Haven’t there been innumerable childhood instances when you were willing to get into the kitchen and beat your mom at cooking? Your ambitions would ride high and you’d think you could actually roll circular rotis. A small step for toddler, a large headache for mom-kind. If you are blessed with a mother who actually pays heed to your stubborn stand on making rotis, she will allow you roll one with the probable outcome of a blackened (don’t tell me you washed hands then!) roti-like thing resembling some country map. If your efforts end up in making a sea of islands from a single flour-ball, God save your tears.

As you grow up, sense and sanity make inroads in to your head. Or it is just one of those things that drop out of your bag while walking on the path of attaining adulthood. You stop walking on the path leading to the kitchen with scary intentions.

Last minute late night studies may or may not give the desired academic results but adventure gets the better of hunger and you end up learning to cook “Maggi”. Though a time-honoured chef would cook you raw in less than 2 minutes for terming Maggi as cooking, it gives a likeable intonation to it. Something like a batsman who gets out on zero after only three overs but consoles himself by saying that at least he took the shine off the ball.

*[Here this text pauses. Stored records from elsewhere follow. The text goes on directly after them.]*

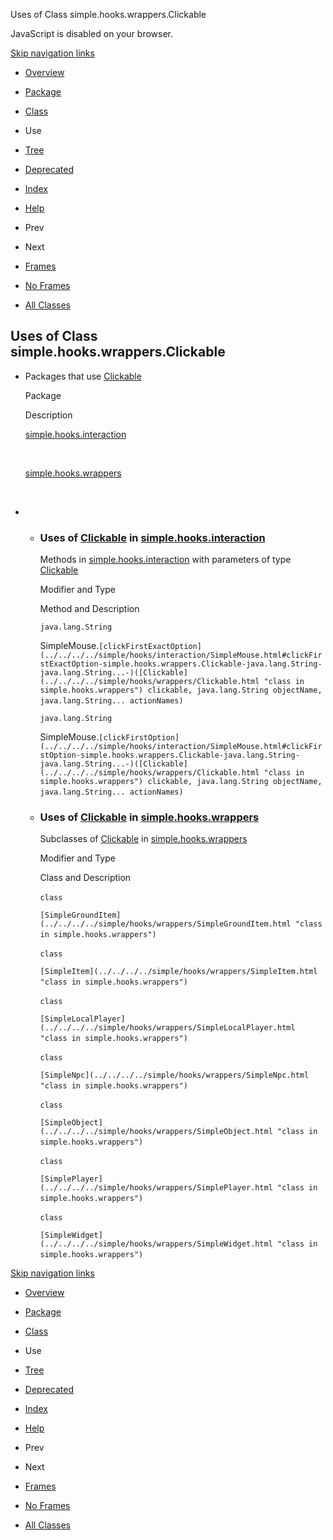 Uses of Class simple.hooks.wrappers.Clickable   <!-- try { if (location.href.indexOf('is-external=true') == -1) { parent.document.title="Uses of Class simple.hooks.wrappers.Clickable"; } } catch(err) { } //-->

JavaScript is disabled on your browser.

[Skip navigation links](#skip.navbar.top "Skip navigation links")

*   [Overview](../../../../overview-summary.html)
*   [Package](../package-summary.html)
*   [Class](../../../../simple/hooks/wrappers/Clickable.html "class in simple.hooks.wrappers")
*   Use
*   [Tree](../package-tree.html)
*   [Deprecated](../../../../deprecated-list.html)
*   [Index](../../../../index-files/index-1.html)
*   [Help](../../../../help-doc.html)

*   Prev
*   Next

*   [Frames](../../../../index.html?simple/hooks/wrappers/class-use/Clickable.html)
*   [No Frames](Clickable.html)

*   [All Classes](../../../../allclasses-noframe.html)

<!-- allClassesLink = document.getElementById("allclasses\_navbar\_top"); if(window==top) { allClassesLink.style.display = "block"; } else { allClassesLink.style.display = "none"; } //-->

Uses of Class  
simple.hooks.wrappers.Clickable
-----------------------------------------------

*   Packages that use [Clickable](../../../../simple/hooks/wrappers/Clickable.html "class in simple.hooks.wrappers") 
    
    Package
    
    Description
    
    [simple.hooks.interaction](#simple.hooks.interaction)
    
     
    
    [simple.hooks.wrappers](#simple.hooks.wrappers)
    
     
    
*   *   ### Uses of [Clickable](../../../../simple/hooks/wrappers/Clickable.html "class in simple.hooks.wrappers") in [simple.hooks.interaction](../../../../simple/hooks/interaction/package-summary.html)
        
        Methods in [simple.hooks.interaction](../../../../simple/hooks/interaction/package-summary.html) with parameters of type [Clickable](../../../../simple/hooks/wrappers/Clickable.html "class in simple.hooks.wrappers") 
        
        Modifier and Type
        
        Method and Description
        
        `java.lang.String`
        
        SimpleMouse.`[clickFirstExactOption](../../../../simple/hooks/interaction/SimpleMouse.html#clickFirstExactOption-simple.hooks.wrappers.Clickable-java.lang.String-java.lang.String...-)([Clickable](../../../../simple/hooks/wrappers/Clickable.html "class in simple.hooks.wrappers") clickable, java.lang.String objectName, java.lang.String... actionNames)` 
        
        `java.lang.String`
        
        SimpleMouse.`[clickFirstOption](../../../../simple/hooks/interaction/SimpleMouse.html#clickFirstOption-simple.hooks.wrappers.Clickable-java.lang.String-java.lang.String...-)([Clickable](../../../../simple/hooks/wrappers/Clickable.html "class in simple.hooks.wrappers") clickable, java.lang.String objectName, java.lang.String... actionNames)` 
        
    *   ### Uses of [Clickable](../../../../simple/hooks/wrappers/Clickable.html "class in simple.hooks.wrappers") in [simple.hooks.wrappers](../../../../simple/hooks/wrappers/package-summary.html)
        
        Subclasses of [Clickable](../../../../simple/hooks/wrappers/Clickable.html "class in simple.hooks.wrappers") in [simple.hooks.wrappers](../../../../simple/hooks/wrappers/package-summary.html) 
        
        Modifier and Type
        
        Class and Description
        
        `class` 
        
        `[SimpleGroundItem](../../../../simple/hooks/wrappers/SimpleGroundItem.html "class in simple.hooks.wrappers")` 
        
        `class` 
        
        `[SimpleItem](../../../../simple/hooks/wrappers/SimpleItem.html "class in simple.hooks.wrappers")` 
        
        `class` 
        
        `[SimpleLocalPlayer](../../../../simple/hooks/wrappers/SimpleLocalPlayer.html "class in simple.hooks.wrappers")` 
        
        `class` 
        
        `[SimpleNpc](../../../../simple/hooks/wrappers/SimpleNpc.html "class in simple.hooks.wrappers")` 
        
        `class` 
        
        `[SimpleObject](../../../../simple/hooks/wrappers/SimpleObject.html "class in simple.hooks.wrappers")` 
        
        `class` 
        
        `[SimplePlayer](../../../../simple/hooks/wrappers/SimplePlayer.html "class in simple.hooks.wrappers")` 
        
        `class` 
        
        `[SimpleWidget](../../../../simple/hooks/wrappers/SimpleWidget.html "class in simple.hooks.wrappers")` 
        

[Skip navigation links](#skip.navbar.bottom "Skip navigation links")

*   [Overview](../../../../overview-summary.html)
*   [Package](../package-summary.html)
*   [Class](../../../../simple/hooks/wrappers/Clickable.html "class in simple.hooks.wrappers")
*   Use
*   [Tree](../package-tree.html)
*   [Deprecated](../../../../deprecated-list.html)
*   [Index](../../../../index-files/index-1.html)
*   [Help](../../../../help-doc.html)

*   Prev
*   Next

*   [Frames](../../../../index.html?simple/hooks/wrappers/class-use/Clickable.html)
*   [No Frames](Clickable.html)

*   [All Classes](../../../../allclasses-noframe.html)

<!-- allClassesLink = document.getElementById("allclasses\_navbar\_bottom"); if(window==top) { allClassesLink.style.display = "block"; } else { allClassesLink.style.display = "none"; } //-->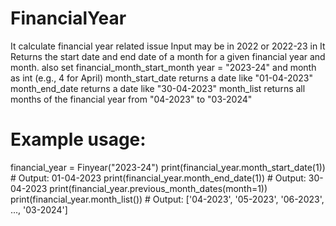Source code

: # FinancialYear
It calculate financial year related issue
Input may be in 2022 or 2022-23 in 
It Returns the start date and end date of a month for a given financial year and month.
    also set financial_month_start_month
    year = "2023-24" and month as int (e.g., 4 for April)
    month_start_date returns a date like "01-04-2023"
    month_end_date returns a date like "30-04-2023"
    month_list returns all months of the financial year from "04-2023" to "03-2024"
 # Example usage:
financial_year = Finyear("2023-24")
    print(financial_year.month_start_date(1))  # Output: 01-04-2023
    print(financial_year.month_end_date(1))    # Output: 30-04-2023
    print(financial_year.previous_month_dates(month=1))
    print(financial_year.month_list())    # Output: ['04-2023', '05-2023', '06-2023', ..., '03-2024']
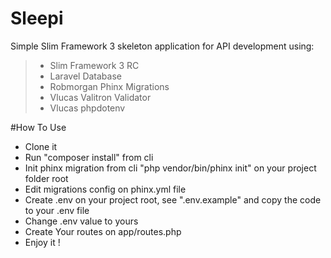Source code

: # Sleepi
Simple Slim Framework 3 skeleton application for API development using:
>- Slim Framework 3 RC
>- Laravel Database
>- Robmorgan Phinx Migrations
>- Vlucas Valitron Validator
>- Vlucas phpdotenv

#How To Use
- Clone it
- Run "composer install" from cli
- Init phinx migration from cli "php vendor/bin/phinx init" on your project folder root
- Edit migrations config on phinx.yml file
- Create .env on your project root, see ".env.example" and copy the code to your .env file
- Change .env value to yours
- Create Your routes on app/routes.php
- Enjoy it !
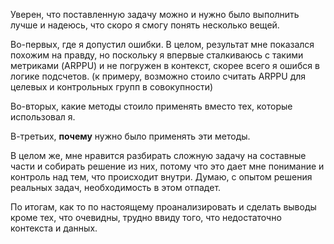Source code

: Уверен, что поставленную задачу можно и нужно было выполнить лучше и надеюсь, что скоро я смогу понять несколько вещей. 

Во-первых, где я допустил ошибки. В целом, результат мне показался похожим на правду, но поскольку я впервые сталкиваюсь с такими метриками (ARPPU) и не погружен в контекст, скорее всего я ошибся в логике подсчетов. (к примеру, возможно стоило считать ARPPU для целевых и контрольных групп в совокупности)

Во-вторых, какие методы стоило применять вместо тех, которые использовал я.

В-третьих, **почему** нужно было применять эти методы.

В целом же, мне нравится разбирать сложную задачу на составные части и собирать решение из них, потому что это дает мне понимание и контроль над тем, что происходит внутри. Думаю, с опытом решения реальных задач, необходимость в этом отпадет.

По итогам, как то по настоящему проанализировать и сделать выводы кроме тех, что очевидны, трудно ввиду того, что недостаточно контекста и данных.
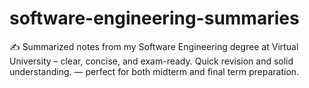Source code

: # software-engineering-summaries
✍️ Summarized notes from my Software Engineering degree at Virtual University – clear, concise, and exam-ready. Quick revision and solid understanding. — perfect for both midterm and final term preparation.
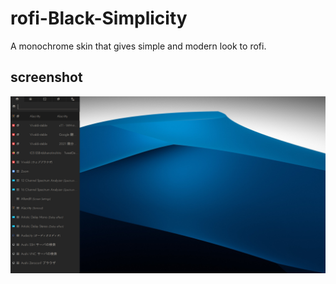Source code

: # rofi-Black-Simplicity
A monochrome skin that gives simple and modern look to rofi.

## screenshot
![Black-Simplicity](https://raw.githubusercontent.com/fuzakebito/rofi-Black-Simplicity/main/screenshot/rofi-Black-Simplicity.png)

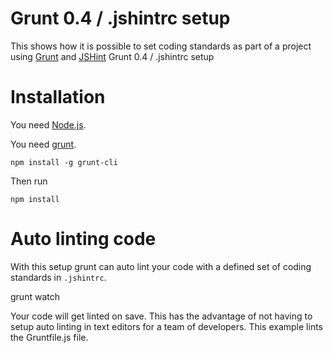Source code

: # Grunt 0.4 / .jshintrc setup

This shows how it is possible to set coding standards as part of a project using [Grunt][1] and [JSHint][2] Grunt 0.4 / .jshintrc setup

# Installation

You need [Node.js][3]. 

You need [grunt][1].

    npm install -g grunt-cli

Then run 

    npm install

# Auto linting code

With this setup grunt can auto lint your code with a defined set of coding standards in `.jshintrc`.

  grunt watch

Your code will get linted on save. This has the advantage of not having to setup auto linting in text editors for a team of developers. This example lints the Gruntfile.js file.


[1]: http://gruntjs.com/
[2]: http://www.jshint.com/
[3]: http://nodejs.org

However, there comes a moment when you have to step out of that two minutes fling and go for a prolonged stint in the kitchen. Staying away from home qualifies as the perfect case for the same. My first attempt at doing something substantial in the kitchen was to cut onions. The attempt resulted in a flood rolling down my eyes leading to an instant zero visibility and a grave engraving on my finger. The vinegar-dipped-onions brought at hotels remind me of my revenge – redness of my eyes leading to redness of the onions [through my chopped finger]. A dash of luck and even massive mistakes might lead one to immeasurable greatnesses but a splash of wrong measure of salt and spice and a guaranteed whip is definitely coming your way. Here, injudicious is highly injurious. It is a matter of utmost subtlety when free-flowing salt leads to a free flow of abuses.

Like most things in the world, “Easier said than done,” is applicable to cooking. Also applicable is how people would rather comment on it rather than actually help. [Smells like cricket talk at paan-shops, doesn’t it?] However, there are some things which are easier done than said and some people prefer to do them in the kitchen, as has been recently learnt, but let us leave that for later. Unfortunately, good breadwinners make excellent bread-whiners. Eating a spoonful [let’s spare the teaspoon/tablespoon debate] more or less of salt has occasionally lead only to outrageous outbursts and nothing more.

Cooking involves tremendous tactfulness. Peeling veggies while talking to others, taking a spoonful on your hand and tasting it and finally, standing in the heat long enough to sweat enough that can be added to the food. It is only out of reverence that the main cook is called Panditaain or Maharaj! If only respect had a measure, I would multiply it by a gazillion and number of salt grains and give it to the people who have ever cooked for me. We need a collective thankfulness to these people.

Only then they will stop writing recipes with - “Salt to test.”